***** Source data

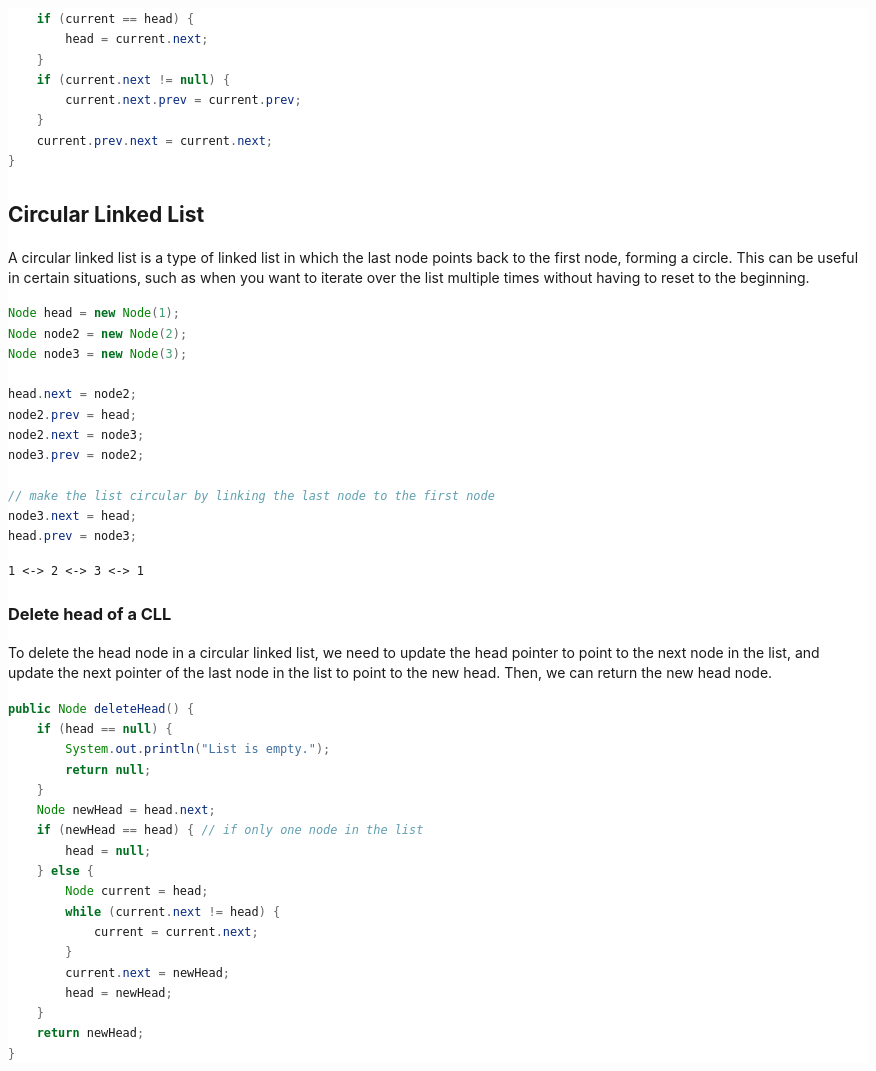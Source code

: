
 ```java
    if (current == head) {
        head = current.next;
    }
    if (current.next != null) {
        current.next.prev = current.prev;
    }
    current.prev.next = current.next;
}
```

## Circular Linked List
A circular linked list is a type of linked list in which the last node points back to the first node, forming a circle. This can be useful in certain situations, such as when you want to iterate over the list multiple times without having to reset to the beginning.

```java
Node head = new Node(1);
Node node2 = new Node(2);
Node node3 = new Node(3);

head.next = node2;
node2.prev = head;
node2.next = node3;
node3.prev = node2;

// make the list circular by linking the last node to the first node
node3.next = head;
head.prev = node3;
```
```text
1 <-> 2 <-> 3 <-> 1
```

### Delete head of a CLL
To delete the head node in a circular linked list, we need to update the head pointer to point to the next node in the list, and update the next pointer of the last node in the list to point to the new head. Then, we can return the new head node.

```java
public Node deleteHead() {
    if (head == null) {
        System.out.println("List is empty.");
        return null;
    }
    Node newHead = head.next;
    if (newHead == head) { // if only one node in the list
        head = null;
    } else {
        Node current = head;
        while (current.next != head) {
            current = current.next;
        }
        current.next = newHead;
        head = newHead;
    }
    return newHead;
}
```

**********

In your copy of the entries above, leave out the pictures and keep every word exact.

Source code

:
 ```java
    if (current == head) {
        head = current.next;
    }
    if (current.next != null) {
        current.next.prev = current.prev;
    }
    current.prev.next = current.next;
}
```

## Circular Linked List
A circular linked list is a type of linked list in which the last node points back to the first node, forming a circle. This can be useful in certain situations, such as when you want to iterate over the list multiple times without having to reset to the beginning.

```java
Node head = new Node(1);
Node node2 = new Node(2);
Node node3 = new Node(3);

head.next = node2;
node2.prev = head;
node2.next = node3;
node3.prev = node2;

// make the list circular by linking the last node to the first node
node3.next = head;
head.prev = node3;
```
```text
1 <-> 2 <-> 3 <-> 1
```

### Delete head of a CLL
To delete the head node in a circular linked list, we need to update the head pointer to point to the next node in the list, and update the next pointer of the last node in the list to point to the new head. Then, we can return the new head node.

```java
public Node deleteHead() {
    if (head == null) {
        System.out.println("List is empty.");
        return null;
    }
    Node newHead = head.next;
    if (newHead == head) { // if only one node in the list
        head = null;
    } else {
        Node current = head;
        while (current.next != head) {
            current = current.next;
        }
        current.next = newHead;
        head = newHead;
    }
    return newHead;
}
```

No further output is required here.